What's the most you've ever lost on a coin toss? That's the most memorable line in 2007's intense masterpiece No Country For Old Men, and it certainly had relevance at about 9pm last night.
OK, so no one was in danger of being murdered with a cattle bolt gun, but the stakes were still high as the toss took place at Wankhede Stadium in Mumbai. A place in the Cricket World Cup final was on the line and the first hurdle for the Black Caps was to make sure they would bat first against India.
Kane Williamson called tails. It came up heads. For the next 50 overs, the Black Caps paid for it as the in-form Indian top order plundered their way to 397/4. It was the nightmare that New Zealand cricket fans had to endure before they even shut their eyes, with the ball getting deposited in the Wankhede Stadium stands at an alarming rate.
You can't blame all that on the pitch. The Black Caps' pace unit gave up 261 runs off a combined 28 overs, with some overly friendly deliveries blasted away by Rohit Sharma and Shubman Gill. Even though the dangerous Sharma was removed for 47, that simply brought Virat Kohli to the crease with a record on his mind.
As David Beckham whose presence has been seriously bad luck for New Zealand teams in World Cups this year watched, his Indian counterpart in terms of star power racked up 117. It is Kohli's 50th ODI ton, breaking the record of Sachin Tendulkar and just to make it worse for the Black Caps, Shreyas Iyer was at the other end helping himself to 105 at an even faster rate.

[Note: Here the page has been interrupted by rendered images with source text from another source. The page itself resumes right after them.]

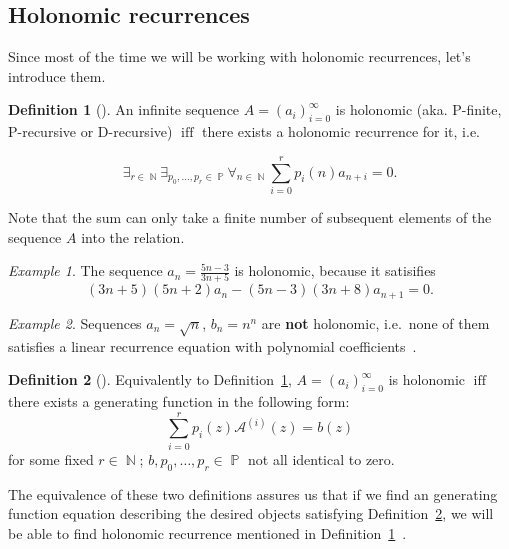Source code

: \documentclass[final]{article}
\theoremstyle{definition}
\newtheorem{definition}{Definition}[subsection]
\theoremstyle{definition}
\theoremstyle{remark}
\newtheorem{example}{Example}[subsection]
\newcommand{\gf}[1]{\ensuremath{\mathcal{#1}}}
\DeclareMathOperator{\textiff}{\text{iff}}
\DeclareMathOperator{\N}{\mathbb{N}}
\DeclareMathOperator{\poly}{\mathbb{P}}
\begin{document}
\subsection{Holonomic recurrences}%
\label{sub:holonomic_recurrences}

Since most of the time we will be working with holonomic recurrences, let's introduce them.

\begin{definition}[\cite{holotoolkit}]
    \label{def:holo_1}
    An infinite sequence \(A = (a_i)_{i=0}^{\infty}\) is holonomic (aka. P-finite, P-recursive or D-recursive) \(\textiff\) there exists a holonomic recurrence for it, i.e.

\[\exists_{r \in \N} \exists_{p_0, \ldots, p_r \in \poly} \forall_{n \in \N} \sum_{i=0}^r p_i(n)a_{n+i} = 0 .\]
\end{definition}

Note that the sum can only take a finite number of subsequent elements of the sequence \(A\) into the relation.

\begin{example}
    The sequence \(a_n = \frac{5n - 3}{3n + 5}\) is holonomic, because it satisifies
    \[(3n + 5)(5n + 2) a_n - (5n - 3)(3n + 8) a_{n+1} = 0 .\]
\end{example}

\begin{example}
    Sequences \(a_n = \sqrt{n}\), \(b_n = n^n\) are \textbf{not} holonomic, i.e.\ none of them satisfies a linear recurrence equation with polynomial coefficients~\cite{nonholo}.
\end{example}

\begin{definition}[\cite{complexity}]
    \label{def:holo_2}
    Equivalently to Definition~\ref{def:holo_1}, \(A = (a_i)_{i=0}^{\infty}\) is holonomic \(\textiff\) there exists a generating function in the following form:
    \[\sum_{i=0}^{r} p_i(z) \gf{A}^{(i)}(z) = b(z)\]
    for some fixed \(r \in \N\); \(b, p_0, \ldots, p_r \in \poly\) not all identical to zero.
\end{definition}

The equivalence of these two definitions assures us that if we find an generating function equation describing the desired objects satisfying Definition~\ref{def:holo_2}, we will be able to find holonomic recurrence mentioned in Definition~\ref{def:holo_1}~\cite{complexity}.
\end{document}
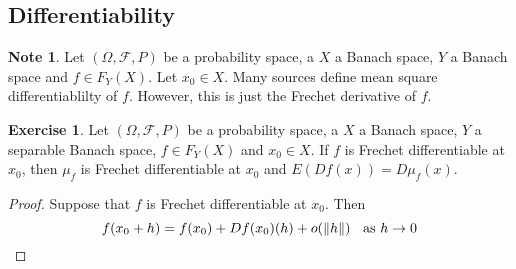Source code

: \documentclass[12pt]{amsart}
\theoremstyle{definition}
\newtheorem{note}[definition]{Note}
\newtheorem{ex}[definition]{Exercise}
\newcommand{\Om}{\Omega}
\newcommand{\MF}{\mathcal{F}}
\begin{document}
	
	\subsection{Differentiability}	
	
	\begin{note}
	Let $(\Om, \MF, P)$ be a probability space,  a $X$ a Banach space, $Y$ a Banach space and $f \in F_Y(X)$. Let $x_0 \in X$. Many sources define mean square differentiablilty of $f$. However, this is just the Frechet derivative of $f$.
	\end{note}
	
	\begin{ex}
	Let $(\Om, \MF, P)$ be a probability space,  a $X$ a Banach space, $Y$ a separable Banach space, $f \in F_Y(X)$ and $x_0 \in X$. If $f$ is Frechet differentiable at $x_0$, then $\mu_f$ is Frechet differentiable at $x_0$ and $E(Df(x)) = D\mu_f(x)$.
	\end{ex}
	
	\begin{proof}
	Suppose that $f$ is Frechet differentiable at $x_0$. Then $$f(x_0+h) = f(x_0) + Df(x_0)(h) + o(\|h\|) \hspace{.2cm} \text{  as } h \rightarrow 0$$
	\end{proof}
	
		
	
\end{document}
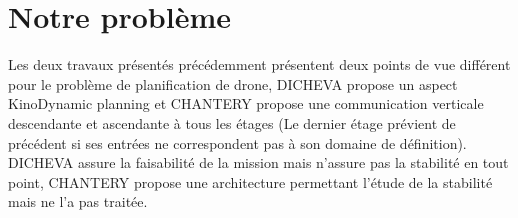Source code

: \documentclass[a4paper,11pt,final]{article}
\theoremstyle{plain}
\theoremstyle{definition}
\theoremstyle{remark}
\begin{document}
  
  \cleardoublepage %
  \tableofcontents %
  \sloppy          %
  
\cleardoublepage




\section{Notre problème}
Les deux travaux présentés précédemment présentent deux points de vue différent pour le problème de planification de drone, DICHEVA propose un aspect KinoDynamic planning et CHANTERY propose une communication verticale descendante et ascendante à tous les étages (Le dernier étage prévient de précédent si ses entrées ne correspondent pas à son domaine de définition).
DICHEVA assure la faisabilité de la mission mais n'assure pas la stabilité en tout point, CHANTERY propose une architecture permettant l'étude de la stabilité mais ne l'a pas traitée.
\end{document}

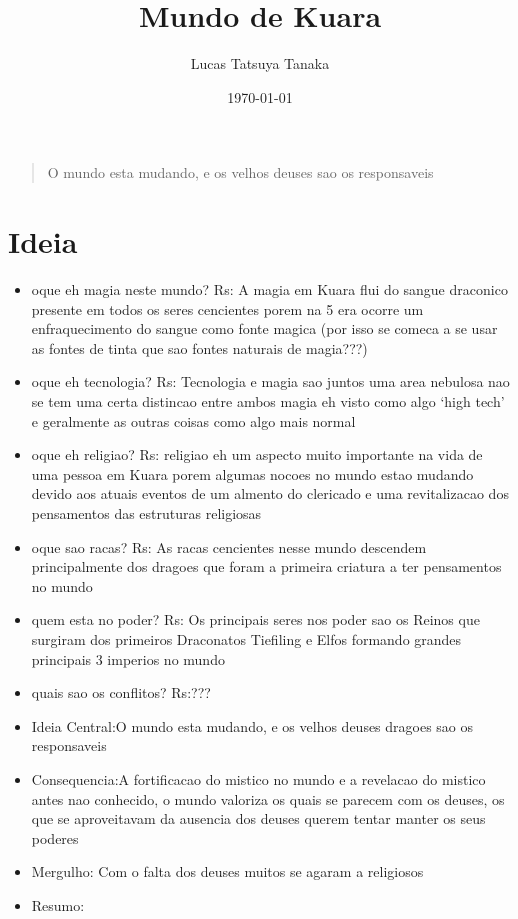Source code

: \documentclass{book}
\title{Mundo de Kuara}
\author{Lucas Tatsuya Tanaka}
\date{\today}
\begin{document}
\maketitle
\tableofcontents

\chapter*{}
\vspace*{\fill} 
\begin{quote} 
\centering 
\Large O mundo esta mudando, e os velhos deuses sao os responsaveis
\end{quote}
\vspace*{\fill}

\part{Ideia}
\begin{itemize}
    \item oque eh magia neste mundo?
        Rs: A magia em Kuara flui do sangue draconico presente em todos os seres cencientes 
        porem na 5 era ocorre um enfraquecimento do sangue como fonte magica (por isso 
        se comeca a se usar as fontes de tinta que sao fontes naturais de magia???) 
    \item oque eh tecnologia?
        Rs: Tecnologia e magia sao juntos uma area nebulosa nao se tem uma certa distincao 
        entre ambos magia eh visto como algo `high tech' e geralmente as outras coisas como
        algo mais normal
    \item oque eh religiao?
        Rs: religiao eh um aspecto muito importante na vida de uma pessoa em Kuara porem 
        algumas nocoes no mundo estao mudando devido aos atuais eventos de um almento 
        do clericado e uma revitalizacao dos pensamentos das estruturas religiosas 
    \item oque sao racas?
        Rs: As racas cencientes nesse mundo descendem principalmente dos dragoes que foram
        a primeira criatura a ter pensamentos no mundo 
    \item quem esta no poder?
        Rs: Os principais seres nos poder sao os Reinos que surgiram dos primeiros Draconatos
        Tiefiling e Elfos formando grandes principais 3 imperios no mundo 
    \item quais sao os conflitos?
        Rs:???
\end{itemize}
\begin{itemize}
    \item Ideia Central:O mundo esta mudando, e os velhos deuses dragoes sao os responsaveis
    \item Consequencia:A fortificacao do mistico no mundo e a revelacao do mistico antes nao 
        conhecido, o mundo valoriza os quais se parecem com os deuses, os que se aproveitavam 
        da ausencia dos deuses querem tentar manter os seus poderes 
    \item Mergulho: Com o falta dos deuses muitos se agaram a religiosos 
    \item Resumo:
\end{itemize}
\end{document}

What resulted was the prospect of the second highest successful chase in ODI history for the Black Caps, and even though things were looking pretty good for a while when Daryl Mitchell and Kane Williamson put together a 181-run stand, things started to crumble fast once the Black Caps skipper was removed for 69.
Mitchell's knock of 134 was masterful, hitting 16 boundaries including the longest six of the tournament - a perfect swat over cow corner that slammed into the upper deck of the stadium and silenced the blue-clad crowd that had thought everything from the end of the Indian innings was just going to be a premature victory lap. For insomniacs back in New Zealand, it was making the long night worth it, but that's as good as it got.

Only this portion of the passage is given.